From: Oza Pawandeep <poza@codeaurora.org>
To: Bjorn Helgaas <bhelgaas@google.com>,
Philippe Ombredanne <pombredanne@nexb.com>,
Thomas Gleixner <tglx@linutronix.de>,
Greg Kroah-Hartman <gregkh@linuxfoundation.org>,
Kate Stewart <kstewart@linuxfoundation.org>,
linux-pci@vger.kernel.org, linux-kernel@vger.kernel.org,
Dongdong Liu <liudongdong3@huawei.com>,
Keith Busch <keith.busch@intel.com>, Wei Zhang <wzhang@fb.com>,
Sinan Kaya <okaya@codeaurora.org>,
Timur Tabi <timur@codeaurora.org>
Cc: Oza Pawandeep <poza@codeaurora.org>
Subject: [PATCH v16 3/9] PCI/AER: Handle ERR_FATAL with removal and re-enumeration of devices
Date: Fri, 11 May 2018 06:43:22 -0400 [thread overview]
Message-ID: <1526035408-31328-4-git-send-email-poza@codeaurora.org> (raw)

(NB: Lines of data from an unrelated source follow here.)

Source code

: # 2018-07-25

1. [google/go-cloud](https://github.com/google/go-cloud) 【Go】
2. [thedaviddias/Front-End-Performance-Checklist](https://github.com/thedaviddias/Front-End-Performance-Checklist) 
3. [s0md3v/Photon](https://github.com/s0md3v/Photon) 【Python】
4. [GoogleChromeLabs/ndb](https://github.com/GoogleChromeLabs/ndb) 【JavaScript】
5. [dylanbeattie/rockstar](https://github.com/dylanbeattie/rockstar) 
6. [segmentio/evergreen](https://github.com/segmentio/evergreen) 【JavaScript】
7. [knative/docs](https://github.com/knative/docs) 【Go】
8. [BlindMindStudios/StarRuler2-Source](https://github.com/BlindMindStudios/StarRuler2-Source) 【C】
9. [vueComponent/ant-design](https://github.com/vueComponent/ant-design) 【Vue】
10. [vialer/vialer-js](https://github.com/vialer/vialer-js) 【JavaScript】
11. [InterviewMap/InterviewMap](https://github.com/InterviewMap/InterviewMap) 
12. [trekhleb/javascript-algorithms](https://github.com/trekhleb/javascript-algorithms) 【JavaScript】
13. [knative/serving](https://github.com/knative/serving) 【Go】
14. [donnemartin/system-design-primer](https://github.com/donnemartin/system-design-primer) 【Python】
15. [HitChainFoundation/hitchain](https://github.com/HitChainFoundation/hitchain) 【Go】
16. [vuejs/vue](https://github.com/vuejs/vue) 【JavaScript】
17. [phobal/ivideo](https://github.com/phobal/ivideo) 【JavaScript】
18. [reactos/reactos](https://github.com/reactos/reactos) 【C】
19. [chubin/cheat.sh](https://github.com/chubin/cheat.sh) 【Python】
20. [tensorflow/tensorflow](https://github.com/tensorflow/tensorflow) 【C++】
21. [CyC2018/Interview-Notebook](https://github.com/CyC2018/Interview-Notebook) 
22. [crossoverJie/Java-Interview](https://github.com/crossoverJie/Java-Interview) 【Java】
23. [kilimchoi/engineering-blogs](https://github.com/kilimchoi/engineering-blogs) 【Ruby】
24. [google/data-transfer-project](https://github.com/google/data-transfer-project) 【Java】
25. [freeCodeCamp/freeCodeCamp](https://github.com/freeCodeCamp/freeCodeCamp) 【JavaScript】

In-Reply-To: <1526035408-31328-1-git-send-email-poza@codeaurora.org>
This patch alters the behavior of handling of ERR_FATAL, where removal
of devices is initiated, followed by reset link, followed by
re-enumeration.
So the errors are handled in a different way as follows:
ERR_NONFATAL => call driver recovery entry points
ERR_FATAL => remove and re-enumerate
please refer to Documentation/PCI/pci-error-recovery.txt for more details.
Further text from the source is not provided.